Plain-text document sources
* * *

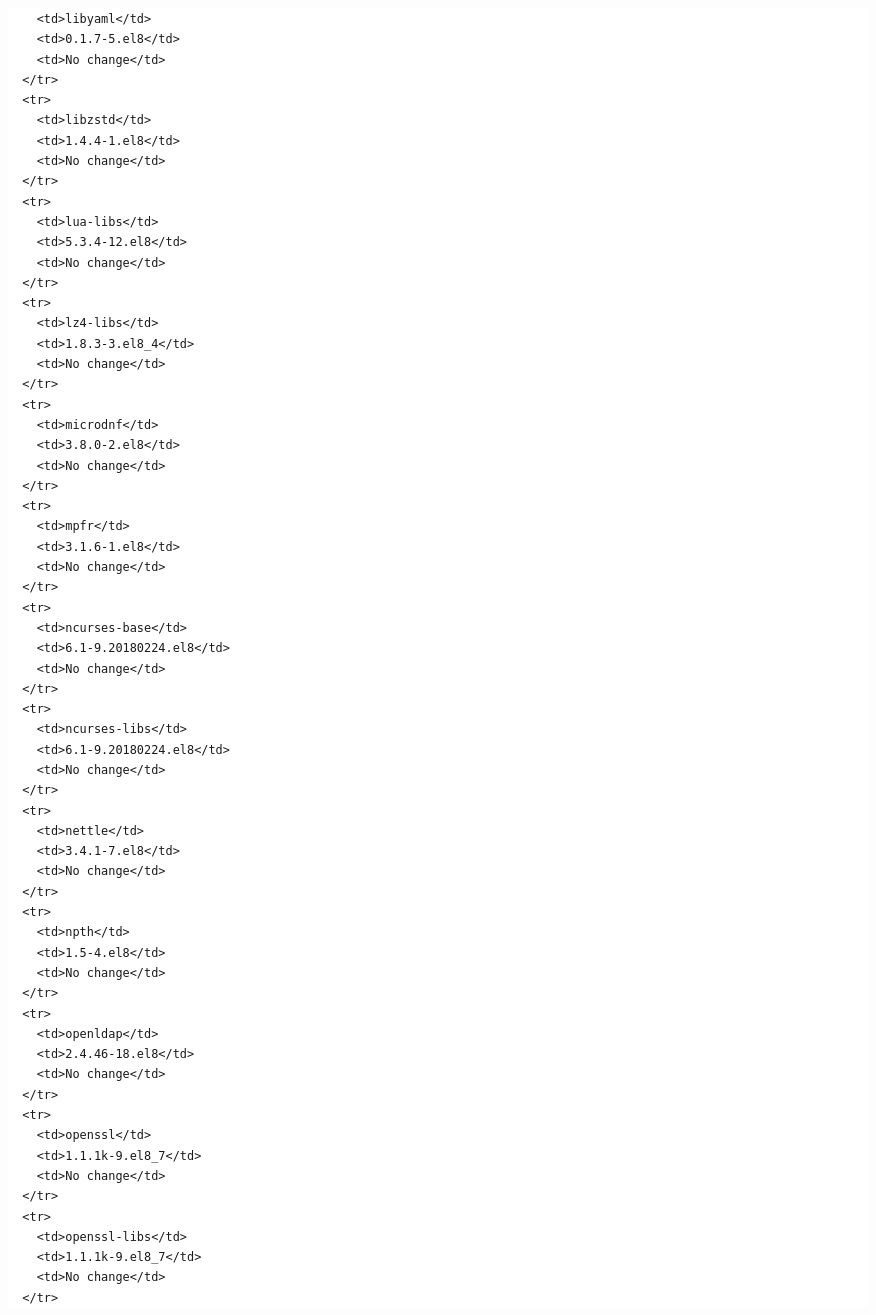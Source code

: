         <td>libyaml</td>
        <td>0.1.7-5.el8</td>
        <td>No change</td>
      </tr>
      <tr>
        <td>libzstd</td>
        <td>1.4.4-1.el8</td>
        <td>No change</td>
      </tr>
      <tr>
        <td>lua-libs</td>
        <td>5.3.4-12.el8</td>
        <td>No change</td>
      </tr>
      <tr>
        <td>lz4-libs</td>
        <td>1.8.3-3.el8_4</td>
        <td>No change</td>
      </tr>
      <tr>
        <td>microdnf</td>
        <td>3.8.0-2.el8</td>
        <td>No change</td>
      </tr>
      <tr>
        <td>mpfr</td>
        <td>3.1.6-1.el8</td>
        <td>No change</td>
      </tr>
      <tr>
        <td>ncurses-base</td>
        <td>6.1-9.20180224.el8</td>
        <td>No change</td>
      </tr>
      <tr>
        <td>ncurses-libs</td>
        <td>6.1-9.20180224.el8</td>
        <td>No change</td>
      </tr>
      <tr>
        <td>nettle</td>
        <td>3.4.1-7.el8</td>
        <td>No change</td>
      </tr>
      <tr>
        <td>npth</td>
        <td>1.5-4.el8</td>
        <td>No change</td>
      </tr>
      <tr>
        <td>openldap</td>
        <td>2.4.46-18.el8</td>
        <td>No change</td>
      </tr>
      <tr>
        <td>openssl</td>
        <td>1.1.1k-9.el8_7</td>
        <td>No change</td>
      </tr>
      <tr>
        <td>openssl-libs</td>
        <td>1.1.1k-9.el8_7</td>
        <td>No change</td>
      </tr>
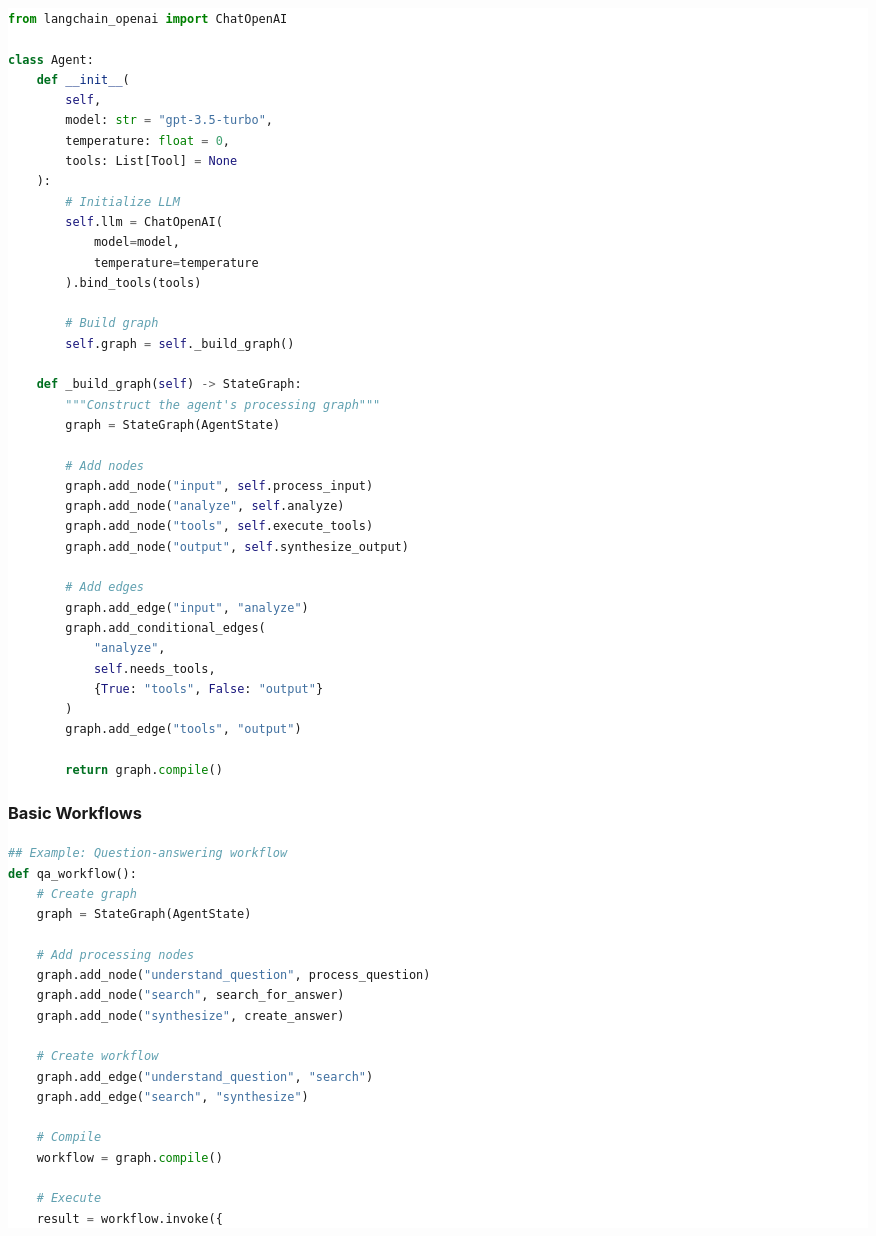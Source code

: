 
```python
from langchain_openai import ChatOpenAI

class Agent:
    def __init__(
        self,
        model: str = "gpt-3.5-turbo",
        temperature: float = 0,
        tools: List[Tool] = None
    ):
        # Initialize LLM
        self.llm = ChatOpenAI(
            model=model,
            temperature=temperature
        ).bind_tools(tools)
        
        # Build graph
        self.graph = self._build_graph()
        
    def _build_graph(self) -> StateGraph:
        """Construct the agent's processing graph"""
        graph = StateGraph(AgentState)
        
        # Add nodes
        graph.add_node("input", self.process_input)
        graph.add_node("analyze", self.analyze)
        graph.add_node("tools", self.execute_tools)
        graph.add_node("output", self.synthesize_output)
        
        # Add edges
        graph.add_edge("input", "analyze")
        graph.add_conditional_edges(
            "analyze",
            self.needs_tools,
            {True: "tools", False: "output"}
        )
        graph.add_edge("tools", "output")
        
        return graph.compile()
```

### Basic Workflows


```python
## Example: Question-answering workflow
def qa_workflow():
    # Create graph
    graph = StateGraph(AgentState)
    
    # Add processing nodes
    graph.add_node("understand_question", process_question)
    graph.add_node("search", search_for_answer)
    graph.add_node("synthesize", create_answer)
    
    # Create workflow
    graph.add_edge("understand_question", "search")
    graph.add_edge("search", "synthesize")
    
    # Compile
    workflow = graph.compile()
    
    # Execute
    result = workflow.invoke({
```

* * *

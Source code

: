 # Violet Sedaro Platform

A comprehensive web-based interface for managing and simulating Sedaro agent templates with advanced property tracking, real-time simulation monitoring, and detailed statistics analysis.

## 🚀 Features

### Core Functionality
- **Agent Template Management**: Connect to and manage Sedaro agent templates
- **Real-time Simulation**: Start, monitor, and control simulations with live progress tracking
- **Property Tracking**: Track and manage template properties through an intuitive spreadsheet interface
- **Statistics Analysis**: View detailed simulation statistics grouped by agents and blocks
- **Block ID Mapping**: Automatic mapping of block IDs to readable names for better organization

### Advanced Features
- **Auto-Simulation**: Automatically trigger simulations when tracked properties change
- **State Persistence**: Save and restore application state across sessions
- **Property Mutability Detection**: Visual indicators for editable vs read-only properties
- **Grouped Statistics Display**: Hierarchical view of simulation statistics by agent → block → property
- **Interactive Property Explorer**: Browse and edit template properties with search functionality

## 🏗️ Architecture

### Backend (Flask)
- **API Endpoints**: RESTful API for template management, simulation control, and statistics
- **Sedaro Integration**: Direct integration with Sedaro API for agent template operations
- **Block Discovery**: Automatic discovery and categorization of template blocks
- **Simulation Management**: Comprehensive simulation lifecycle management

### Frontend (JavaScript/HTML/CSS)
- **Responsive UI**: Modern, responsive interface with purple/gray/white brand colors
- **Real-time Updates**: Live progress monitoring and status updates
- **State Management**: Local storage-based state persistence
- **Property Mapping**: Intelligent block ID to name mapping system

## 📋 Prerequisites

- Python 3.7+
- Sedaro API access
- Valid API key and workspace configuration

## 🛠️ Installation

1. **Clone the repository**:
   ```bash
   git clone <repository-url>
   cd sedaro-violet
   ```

* * *

**Work instructions:** Extract every line containing the string "blocks" from the data above.

**Answer to the exercise:**
- **Statistics Analysis**: View detailed simulation statistics grouped by agents and blocks
- **Block Discovery**: Automatic discovery and categorization of template blocks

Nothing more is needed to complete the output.